EPR spectroscopy was further employed to identify the nature of different Fe species, the corresponding results are illustrated in Fig. S5 (Supporting information). Signals at g = 2.0, g = 4.3 and g = 8.8 were observed for Fe-Beta and hierarchical Fe-Beta. The signals at g = 4.3, g = 8.8 and g = 2 were generally attributed to isolated Fe species in tetrahedral and distorted tetrahedral coordination [30, 35], isolated Fe species with a distorted octahedral environment [8, 13] and isolated Fe species in a high symmetry octahedral coordination or oligonuclear FexOy clusters [8, 28], respectively. Overall, the EPR signal intensity of hierarchical Fe-Beta was higher than Fe-Beta, illustrating the amount of isolated Fe species on hierarchical Fe-Beta was higher than that of Fe-Beta, in agreement with UV–vis DRS results.
In order to investigate the redox performance of the samples, the H2-TPR experiments were conducted and the results are shown in Fig. 2. There is no clear H2 consumption signal for the Beta and hierarchical Beta. Two reduction peaks appeared on the Fe-Beta and hierarchical Fe-Beta. The overlapped reduction peaks centered at 354 ℃ (369 ℃) and 441 ℃ (499 ℃) were attributed tothe reduction of isolated Fe3+ to Fe2+  and oligomeric iron oxo species or tiny Fe2O3 into Fe3O4, respectively [37-39]. The reduction temperature of Fe species over hierarchical Fe-Beta was lower than Fe-Beta, which may be due to the better dispersion of Fe species. The amount of H2 consumption of hierarchical Fe-Beta was larger than Fe-Beta, indicating that hierarchical Fe-Beta catalyst had more Fe active sites. The better redox performance resulted in the enhanced NH3-SCR activity on the hierarchical Fe-Beta.

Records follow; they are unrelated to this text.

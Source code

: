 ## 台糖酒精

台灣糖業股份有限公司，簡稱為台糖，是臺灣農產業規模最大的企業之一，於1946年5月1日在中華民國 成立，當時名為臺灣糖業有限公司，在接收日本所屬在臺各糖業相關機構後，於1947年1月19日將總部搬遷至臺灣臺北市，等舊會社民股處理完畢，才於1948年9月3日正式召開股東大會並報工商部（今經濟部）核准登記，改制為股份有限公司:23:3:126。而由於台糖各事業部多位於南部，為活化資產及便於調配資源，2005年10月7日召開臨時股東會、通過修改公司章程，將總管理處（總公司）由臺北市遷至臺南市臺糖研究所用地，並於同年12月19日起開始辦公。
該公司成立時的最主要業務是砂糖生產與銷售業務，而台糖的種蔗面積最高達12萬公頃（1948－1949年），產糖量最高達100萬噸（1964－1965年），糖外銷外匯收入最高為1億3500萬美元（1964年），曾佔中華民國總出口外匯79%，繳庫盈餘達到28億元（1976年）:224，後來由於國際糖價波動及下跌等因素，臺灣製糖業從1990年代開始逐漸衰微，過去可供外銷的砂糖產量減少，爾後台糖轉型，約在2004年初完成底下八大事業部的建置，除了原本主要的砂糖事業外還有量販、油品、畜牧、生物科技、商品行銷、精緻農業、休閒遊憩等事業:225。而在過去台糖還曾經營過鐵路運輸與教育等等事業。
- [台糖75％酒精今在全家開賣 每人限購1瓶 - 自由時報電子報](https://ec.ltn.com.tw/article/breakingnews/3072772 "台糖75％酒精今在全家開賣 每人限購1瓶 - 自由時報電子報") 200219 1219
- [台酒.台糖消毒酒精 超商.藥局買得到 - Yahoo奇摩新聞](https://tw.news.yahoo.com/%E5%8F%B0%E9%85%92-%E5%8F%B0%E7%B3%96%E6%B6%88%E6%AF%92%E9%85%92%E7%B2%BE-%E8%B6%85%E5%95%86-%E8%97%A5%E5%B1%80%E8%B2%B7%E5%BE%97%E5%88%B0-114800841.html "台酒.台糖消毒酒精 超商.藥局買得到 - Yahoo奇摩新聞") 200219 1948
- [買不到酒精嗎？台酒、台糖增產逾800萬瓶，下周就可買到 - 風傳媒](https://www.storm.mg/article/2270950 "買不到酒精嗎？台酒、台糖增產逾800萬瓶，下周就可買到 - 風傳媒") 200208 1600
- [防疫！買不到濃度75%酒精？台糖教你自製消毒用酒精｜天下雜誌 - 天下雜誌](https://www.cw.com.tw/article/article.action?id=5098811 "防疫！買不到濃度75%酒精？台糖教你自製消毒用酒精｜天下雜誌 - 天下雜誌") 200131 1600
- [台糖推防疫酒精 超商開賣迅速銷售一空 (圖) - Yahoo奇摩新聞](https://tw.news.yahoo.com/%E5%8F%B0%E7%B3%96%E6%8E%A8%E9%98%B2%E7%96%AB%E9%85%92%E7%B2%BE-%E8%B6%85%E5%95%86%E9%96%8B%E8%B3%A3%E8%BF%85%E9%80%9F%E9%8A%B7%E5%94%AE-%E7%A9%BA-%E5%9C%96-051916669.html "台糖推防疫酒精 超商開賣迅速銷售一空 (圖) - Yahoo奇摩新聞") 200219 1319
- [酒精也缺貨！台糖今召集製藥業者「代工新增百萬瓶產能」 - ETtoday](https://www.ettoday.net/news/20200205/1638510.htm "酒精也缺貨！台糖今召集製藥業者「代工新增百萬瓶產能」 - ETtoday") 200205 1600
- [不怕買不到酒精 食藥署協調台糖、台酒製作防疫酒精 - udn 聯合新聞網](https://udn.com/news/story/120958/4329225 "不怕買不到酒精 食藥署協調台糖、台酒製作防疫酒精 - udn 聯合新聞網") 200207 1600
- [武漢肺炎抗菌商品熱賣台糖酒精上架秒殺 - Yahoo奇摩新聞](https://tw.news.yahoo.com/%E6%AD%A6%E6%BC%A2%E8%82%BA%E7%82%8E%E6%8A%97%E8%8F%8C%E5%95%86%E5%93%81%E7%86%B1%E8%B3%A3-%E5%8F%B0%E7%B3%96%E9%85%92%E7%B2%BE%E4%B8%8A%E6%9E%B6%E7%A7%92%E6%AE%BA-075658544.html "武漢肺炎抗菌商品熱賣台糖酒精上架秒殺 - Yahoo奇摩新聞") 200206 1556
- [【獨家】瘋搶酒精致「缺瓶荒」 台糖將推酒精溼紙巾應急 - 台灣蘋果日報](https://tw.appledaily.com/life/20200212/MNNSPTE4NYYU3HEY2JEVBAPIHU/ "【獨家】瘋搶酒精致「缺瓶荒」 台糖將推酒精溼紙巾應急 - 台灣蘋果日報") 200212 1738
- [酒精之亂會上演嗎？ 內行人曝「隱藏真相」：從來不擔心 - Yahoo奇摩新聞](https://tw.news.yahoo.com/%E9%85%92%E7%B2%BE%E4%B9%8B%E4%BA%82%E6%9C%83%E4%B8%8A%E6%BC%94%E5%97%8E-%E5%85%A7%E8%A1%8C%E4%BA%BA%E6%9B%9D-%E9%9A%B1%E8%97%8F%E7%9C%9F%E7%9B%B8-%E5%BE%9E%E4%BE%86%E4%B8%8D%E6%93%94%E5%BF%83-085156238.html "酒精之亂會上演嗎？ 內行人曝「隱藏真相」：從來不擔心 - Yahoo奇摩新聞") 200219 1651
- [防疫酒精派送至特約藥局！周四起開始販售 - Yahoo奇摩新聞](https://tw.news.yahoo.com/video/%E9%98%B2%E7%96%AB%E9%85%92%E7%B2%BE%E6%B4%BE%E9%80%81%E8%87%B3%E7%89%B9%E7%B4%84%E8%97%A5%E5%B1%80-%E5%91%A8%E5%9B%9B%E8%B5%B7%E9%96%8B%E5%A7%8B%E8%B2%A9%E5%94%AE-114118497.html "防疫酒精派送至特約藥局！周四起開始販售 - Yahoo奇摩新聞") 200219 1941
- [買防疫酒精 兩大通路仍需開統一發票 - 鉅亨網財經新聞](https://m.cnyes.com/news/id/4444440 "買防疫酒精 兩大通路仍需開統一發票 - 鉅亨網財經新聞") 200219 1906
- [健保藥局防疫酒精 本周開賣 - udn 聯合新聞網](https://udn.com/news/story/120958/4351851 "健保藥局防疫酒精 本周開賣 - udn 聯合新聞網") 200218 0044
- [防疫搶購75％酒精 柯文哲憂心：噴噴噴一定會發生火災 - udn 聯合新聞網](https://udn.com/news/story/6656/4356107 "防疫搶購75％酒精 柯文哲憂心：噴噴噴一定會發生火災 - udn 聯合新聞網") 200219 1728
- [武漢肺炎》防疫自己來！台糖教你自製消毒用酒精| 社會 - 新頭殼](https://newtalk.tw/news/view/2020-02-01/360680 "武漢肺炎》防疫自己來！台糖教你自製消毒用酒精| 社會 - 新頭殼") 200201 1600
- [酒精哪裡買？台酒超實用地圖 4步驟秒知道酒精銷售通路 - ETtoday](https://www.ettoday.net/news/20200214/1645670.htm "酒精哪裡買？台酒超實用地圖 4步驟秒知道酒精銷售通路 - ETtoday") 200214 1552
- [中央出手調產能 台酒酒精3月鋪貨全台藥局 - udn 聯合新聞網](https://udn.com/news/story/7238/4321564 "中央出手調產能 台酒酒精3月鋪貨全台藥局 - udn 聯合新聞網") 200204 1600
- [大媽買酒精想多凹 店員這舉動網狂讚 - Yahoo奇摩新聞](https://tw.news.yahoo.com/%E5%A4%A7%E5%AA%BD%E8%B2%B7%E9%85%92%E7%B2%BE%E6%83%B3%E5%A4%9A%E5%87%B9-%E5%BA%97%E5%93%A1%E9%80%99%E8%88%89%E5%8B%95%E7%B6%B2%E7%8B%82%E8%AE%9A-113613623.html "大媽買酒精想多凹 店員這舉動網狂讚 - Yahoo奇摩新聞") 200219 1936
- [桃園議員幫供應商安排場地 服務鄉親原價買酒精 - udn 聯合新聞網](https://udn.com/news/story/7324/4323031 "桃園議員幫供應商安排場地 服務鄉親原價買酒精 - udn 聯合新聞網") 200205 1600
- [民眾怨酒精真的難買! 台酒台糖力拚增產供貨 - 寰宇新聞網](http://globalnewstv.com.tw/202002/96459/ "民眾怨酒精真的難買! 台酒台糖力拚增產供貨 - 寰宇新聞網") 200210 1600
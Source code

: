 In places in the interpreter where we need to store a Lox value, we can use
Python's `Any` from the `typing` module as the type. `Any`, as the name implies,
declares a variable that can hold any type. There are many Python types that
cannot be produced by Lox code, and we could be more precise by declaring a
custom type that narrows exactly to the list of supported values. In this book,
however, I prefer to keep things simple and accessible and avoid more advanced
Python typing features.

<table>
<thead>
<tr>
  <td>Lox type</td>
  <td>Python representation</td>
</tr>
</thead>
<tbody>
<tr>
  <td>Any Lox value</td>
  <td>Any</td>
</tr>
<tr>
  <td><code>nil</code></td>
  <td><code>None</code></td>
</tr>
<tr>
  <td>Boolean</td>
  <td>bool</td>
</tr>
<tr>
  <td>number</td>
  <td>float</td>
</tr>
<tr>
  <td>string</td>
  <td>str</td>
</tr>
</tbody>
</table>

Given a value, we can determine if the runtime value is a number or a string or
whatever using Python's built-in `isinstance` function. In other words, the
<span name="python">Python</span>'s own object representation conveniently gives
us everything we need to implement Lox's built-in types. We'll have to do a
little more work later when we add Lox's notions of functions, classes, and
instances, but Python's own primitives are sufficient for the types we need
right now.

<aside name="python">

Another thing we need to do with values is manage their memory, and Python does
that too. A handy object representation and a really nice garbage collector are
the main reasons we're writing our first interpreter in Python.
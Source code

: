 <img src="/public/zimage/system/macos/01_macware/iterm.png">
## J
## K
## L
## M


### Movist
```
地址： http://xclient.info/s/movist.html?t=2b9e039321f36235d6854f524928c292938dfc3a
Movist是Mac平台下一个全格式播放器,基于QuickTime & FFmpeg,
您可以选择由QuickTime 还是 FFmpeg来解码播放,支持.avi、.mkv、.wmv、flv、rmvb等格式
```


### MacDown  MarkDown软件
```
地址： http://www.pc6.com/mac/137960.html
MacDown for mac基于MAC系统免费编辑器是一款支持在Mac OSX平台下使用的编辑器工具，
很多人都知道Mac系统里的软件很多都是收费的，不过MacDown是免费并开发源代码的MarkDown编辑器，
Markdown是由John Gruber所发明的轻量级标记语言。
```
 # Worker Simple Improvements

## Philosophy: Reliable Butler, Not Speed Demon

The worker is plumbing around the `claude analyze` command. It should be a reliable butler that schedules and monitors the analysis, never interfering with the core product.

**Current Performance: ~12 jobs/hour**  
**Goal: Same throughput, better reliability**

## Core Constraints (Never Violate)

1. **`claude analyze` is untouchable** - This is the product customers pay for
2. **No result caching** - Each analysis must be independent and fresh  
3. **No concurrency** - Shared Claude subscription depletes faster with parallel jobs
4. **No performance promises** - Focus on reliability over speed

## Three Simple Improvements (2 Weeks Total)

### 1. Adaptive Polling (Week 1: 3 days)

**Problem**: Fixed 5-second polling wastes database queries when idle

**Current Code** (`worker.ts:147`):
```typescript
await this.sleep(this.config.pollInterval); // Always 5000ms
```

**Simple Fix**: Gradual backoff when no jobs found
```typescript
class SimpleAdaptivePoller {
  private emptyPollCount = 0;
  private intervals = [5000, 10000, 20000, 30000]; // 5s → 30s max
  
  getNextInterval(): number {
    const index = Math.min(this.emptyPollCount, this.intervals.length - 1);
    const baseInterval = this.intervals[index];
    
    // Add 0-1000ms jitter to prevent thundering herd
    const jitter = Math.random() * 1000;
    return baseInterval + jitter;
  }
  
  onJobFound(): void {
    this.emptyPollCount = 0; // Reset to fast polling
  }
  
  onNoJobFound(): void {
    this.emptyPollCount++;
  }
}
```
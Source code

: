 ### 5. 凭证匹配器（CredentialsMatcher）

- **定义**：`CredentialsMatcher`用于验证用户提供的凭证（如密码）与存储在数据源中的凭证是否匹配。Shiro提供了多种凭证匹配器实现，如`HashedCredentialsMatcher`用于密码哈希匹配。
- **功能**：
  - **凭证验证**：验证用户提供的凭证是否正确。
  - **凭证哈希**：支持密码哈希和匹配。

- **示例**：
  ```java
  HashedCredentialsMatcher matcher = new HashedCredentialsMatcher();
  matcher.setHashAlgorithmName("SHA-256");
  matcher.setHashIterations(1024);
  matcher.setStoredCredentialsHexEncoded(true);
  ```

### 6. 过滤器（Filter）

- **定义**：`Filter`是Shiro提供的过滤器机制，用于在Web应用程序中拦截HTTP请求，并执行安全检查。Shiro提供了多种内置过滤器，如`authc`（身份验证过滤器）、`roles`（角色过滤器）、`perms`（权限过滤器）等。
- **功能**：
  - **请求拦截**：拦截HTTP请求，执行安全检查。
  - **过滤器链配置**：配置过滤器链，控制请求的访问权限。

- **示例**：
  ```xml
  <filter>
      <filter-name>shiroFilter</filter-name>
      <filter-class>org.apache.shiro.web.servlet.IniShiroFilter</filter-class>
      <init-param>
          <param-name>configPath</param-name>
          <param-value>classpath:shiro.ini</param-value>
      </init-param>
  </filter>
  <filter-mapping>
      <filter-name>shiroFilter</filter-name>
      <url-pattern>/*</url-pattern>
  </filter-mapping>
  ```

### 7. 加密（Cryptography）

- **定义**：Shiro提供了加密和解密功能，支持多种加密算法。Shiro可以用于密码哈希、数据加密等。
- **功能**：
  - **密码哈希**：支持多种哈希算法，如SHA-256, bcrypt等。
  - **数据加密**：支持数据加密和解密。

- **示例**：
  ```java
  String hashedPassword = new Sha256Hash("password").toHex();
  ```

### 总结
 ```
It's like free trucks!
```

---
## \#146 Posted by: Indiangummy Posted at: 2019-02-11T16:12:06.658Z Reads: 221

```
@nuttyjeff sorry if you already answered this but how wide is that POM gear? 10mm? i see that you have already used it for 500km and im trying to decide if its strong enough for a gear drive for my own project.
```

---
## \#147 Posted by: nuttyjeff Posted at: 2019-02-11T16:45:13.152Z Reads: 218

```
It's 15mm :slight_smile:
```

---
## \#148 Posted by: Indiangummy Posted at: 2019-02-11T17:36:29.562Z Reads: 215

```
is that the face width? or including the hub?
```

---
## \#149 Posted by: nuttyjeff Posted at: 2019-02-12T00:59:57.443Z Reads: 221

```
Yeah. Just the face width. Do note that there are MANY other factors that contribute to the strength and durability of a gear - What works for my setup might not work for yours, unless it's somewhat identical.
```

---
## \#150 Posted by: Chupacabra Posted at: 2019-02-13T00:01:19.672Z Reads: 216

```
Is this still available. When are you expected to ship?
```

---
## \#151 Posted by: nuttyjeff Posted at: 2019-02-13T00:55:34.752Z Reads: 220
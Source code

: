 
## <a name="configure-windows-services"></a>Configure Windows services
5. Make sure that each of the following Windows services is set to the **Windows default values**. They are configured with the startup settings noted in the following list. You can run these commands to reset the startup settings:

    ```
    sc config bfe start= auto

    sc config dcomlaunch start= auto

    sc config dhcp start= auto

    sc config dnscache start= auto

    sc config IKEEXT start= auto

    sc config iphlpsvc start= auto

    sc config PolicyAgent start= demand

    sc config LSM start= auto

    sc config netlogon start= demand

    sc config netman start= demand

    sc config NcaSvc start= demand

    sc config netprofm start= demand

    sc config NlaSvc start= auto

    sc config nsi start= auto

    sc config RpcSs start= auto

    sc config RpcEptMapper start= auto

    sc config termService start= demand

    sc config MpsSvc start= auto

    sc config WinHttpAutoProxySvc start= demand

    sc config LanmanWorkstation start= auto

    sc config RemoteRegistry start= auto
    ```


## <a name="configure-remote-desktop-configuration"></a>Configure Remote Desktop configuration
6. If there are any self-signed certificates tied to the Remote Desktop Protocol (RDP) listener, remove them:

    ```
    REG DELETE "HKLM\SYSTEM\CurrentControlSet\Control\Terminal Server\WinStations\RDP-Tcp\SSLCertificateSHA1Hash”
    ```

In view of the analysis of UV–vis DRS, EPR and H2-TPR results above, we have confirmed that more Fe active species existed on the hierarchical Fe-Beta and dispersed better than those on FeBeta, which may be due to the specific hierarchical structure.
To identify the strength of the acid sites of hierarchical Fe-Beta, the NH3-TPD experiments were carried out and the results are shown in Fig. 3. Beta zeolite showed NH3 desorption peaks at the range of 100–500 ℃, assigning to the desorption of ammonia species from weak Lewis acid sites (167 ℃), strong Lewis acid sites (262 ℃ and 330 ℃) and strong Brønsted acid sites (373 ℃) [25, 37, 40]. The intensity of the desorption peak at 262 ℃ was much stronger than that of peak at 373 ℃, suggesting that Beta zeolite had more Lewis acid sites because of its structural defects caused by the unsaturated bonding of silicon [41, 42]. When forming the hierarchical structure, the peaks shifted to the hightemperature, demonstrating the formation of the stronger acid sites. The peak at 89 ℃ on hierarchical Beta may be attributed to physisorbed NH3 [39, 43]. The number of acid sites of hierarchical Beta also increased, which resulted in the enhanced SCR activity, compared with Beta zeolite (Fig. 1). When Fe was introduced into Beta, the NH3 storage capacity decreased, and the desorption peak shifted to high-temperature. However, when Fe was exchanged to hierarchical Beta, the NH3 desorption peak shifted to the lowtemperature, to form more weak Lewis acid sites (167 ℃), which is beneficial to the adsorption and activation of NH3.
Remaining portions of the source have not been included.